Recorded data:
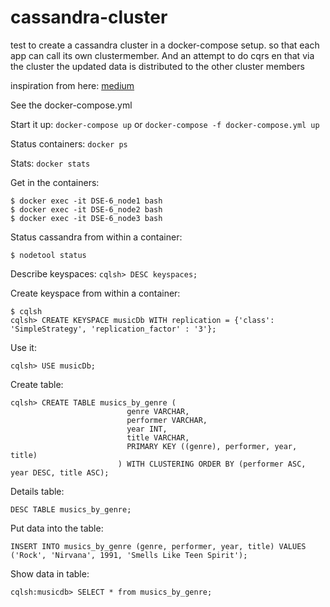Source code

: # cassandra-cluster

test to create a cassandra cluster in a docker-compose setup. 
so that each app can call its own clustermember. And an attempt to
do cqrs en that via the cluster the updated data is distributed to the
other cluster members

inspiration from here: [medium](https://medium.com/@kayaerol84/cassandra-cluster-management-with-docker-compose-40265d9de076)


See the docker-compose.yml

Start it up:
```docker-compose up```
or
```docker-compose -f docker-compose.yml up```


Status containers: ```docker ps```

Stats: ```docker stats```

Get in the containers:
```$xslt
$ docker exec -it DSE-6_node1 bash
$ docker exec -it DSE-6_node2 bash
$ docker exec -it DSE-6_node3 bash
```

Status cassandra from within a container:
```$xslt
$ nodetool status
```

Describe keyspaces: ```cqlsh> DESC keyspaces;```

Create keyspace from within a container:
```$xslt
$ cqlsh
cqlsh> CREATE KEYSPACE musicDb WITH replication = {'class': 'SimpleStrategy', 'replication_factor' : '3'};
```

Use it: 
```
cqlsh> USE musicDb;
```

Create table: 
```
cqlsh> CREATE TABLE musics_by_genre (
                          genre VARCHAR,
                          performer VARCHAR,
                          year INT,
                          title VARCHAR,
                          PRIMARY KEY ((genre), performer, year, title)
                        ) WITH CLUSTERING ORDER BY (performer ASC, year DESC, title ASC);
 ```

Details table:
```$xslt
DESC TABLE musics_by_genre;
```

Put data into the table:
```
INSERT INTO musics_by_genre (genre, performer, year, title) VALUES ('Rock', 'Nirvana', 1991, 'Smells Like Teen Spirit');
```

Show data in table:
```$xslt
cqlsh:musicdb> SELECT * from musics_by_genre;
```




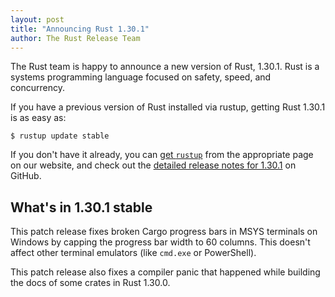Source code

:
 ```yaml
---
layout: post
title: "Announcing Rust 1.30.1"
author: The Rust Release Team
---
```


The Rust team is happy to announce a new version of Rust, 1.30.1. Rust is a
systems programming language focused on safety, speed, and concurrency.

If you have a previous version of Rust installed via rustup, getting Rust
1.30.1 is as easy as:

```
$ rustup update stable
```

If you don't have it already, you can [get `rustup`][install] from the
appropriate page on our website, and check out the [detailed release notes for
1.30.1][notes] on GitHub.

[install]: https://www.rust-lang.org/install.html
[notes]: https://github.com/rust-lang/rust/blob/stable/RELEASES.md#version-1301-2018-11-08

## What's in 1.30.1 stable

This patch release fixes broken Cargo progress bars in MSYS terminals on
Windows by capping the progress bar width to 60 columns. This doesn't affect
other terminal emulators (like `cmd.exe` or PowerShell).

This patch release also fixes a compiler panic that happened while building the
docs of some crates in Rust 1.30.0.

What the task requires: Full copy, no pictures: write out each line of the data exactly as it stands.

Answer to the exercise:
Source code

: # cassandra-cluster

test to create a cassandra cluster in a docker-compose setup. 
so that each app can call its own clustermember. And an attempt to
do cqrs en that via the cluster the updated data is distributed to the
other cluster members

inspiration from here: [medium](https://medium.com/@kayaerol84/cassandra-cluster-management-with-docker-compose-40265d9de076)


See the docker-compose.yml

Start it up:
```docker-compose up```
or
```docker-compose -f docker-compose.yml up```


Status containers: ```docker ps```

Stats: ```docker stats```

Get in the containers:
```$xslt
$ docker exec -it DSE-6_node1 bash
$ docker exec -it DSE-6_node2 bash
$ docker exec -it DSE-6_node3 bash
```

Status cassandra from within a container:
```$xslt
$ nodetool status
```

Describe keyspaces: ```cqlsh> DESC keyspaces;```

Create keyspace from within a container:
```$xslt
$ cqlsh
cqlsh> CREATE KEYSPACE musicDb WITH replication = {'class': 'SimpleStrategy', 'replication_factor' : '3'};
```

Use it: 
```
cqlsh> USE musicDb;
```

Create table: 
```
cqlsh> CREATE TABLE musics_by_genre (
                          genre VARCHAR,
                          performer VARCHAR,
                          year INT,
                          title VARCHAR,
                          PRIMARY KEY ((genre), performer, year, title)
                        ) WITH CLUSTERING ORDER BY (performer ASC, year DESC, title ASC);
 ```

Details table:
```$xslt
DESC TABLE musics_by_genre;
```

Put data into the table:
```
INSERT INTO musics_by_genre (genre, performer, year, title) VALUES ('Rock', 'Nirvana', 1991, 'Smells Like Teen Spirit');
```

Show data in table:
```$xslt
cqlsh:musicdb> SELECT * from musics_by_genre;
```




Source code

:
 ```yaml
---
layout: post
title: "Announcing Rust 1.30.1"
author: The Rust Release Team
---
```


The Rust team is happy to announce a new version of Rust, 1.30.1. Rust is a
systems programming language focused on safety, speed, and concurrency.

If you have a previous version of Rust installed via rustup, getting Rust
1.30.1 is as easy as:

```
$ rustup update stable
```

If you don't have it already, you can [get `rustup`][install] from the
appropriate page on our website, and check out the [detailed release notes for
1.30.1][notes] on GitHub.

[install]: https://www.rust-lang.org/install.html
[notes]: https://github.com/rust-lang/rust/blob/stable/RELEASES.md#version-1301-2018-11-08

## What's in 1.30.1 stable

This patch release fixes broken Cargo progress bars in MSYS terminals on
Windows by capping the progress bar width to 60 columns. This doesn't affect
other terminal emulators (like `cmd.exe` or PowerShell).

This patch release also fixes a compiler panic that happened while building the
docs of some crates in Rust 1.30.0.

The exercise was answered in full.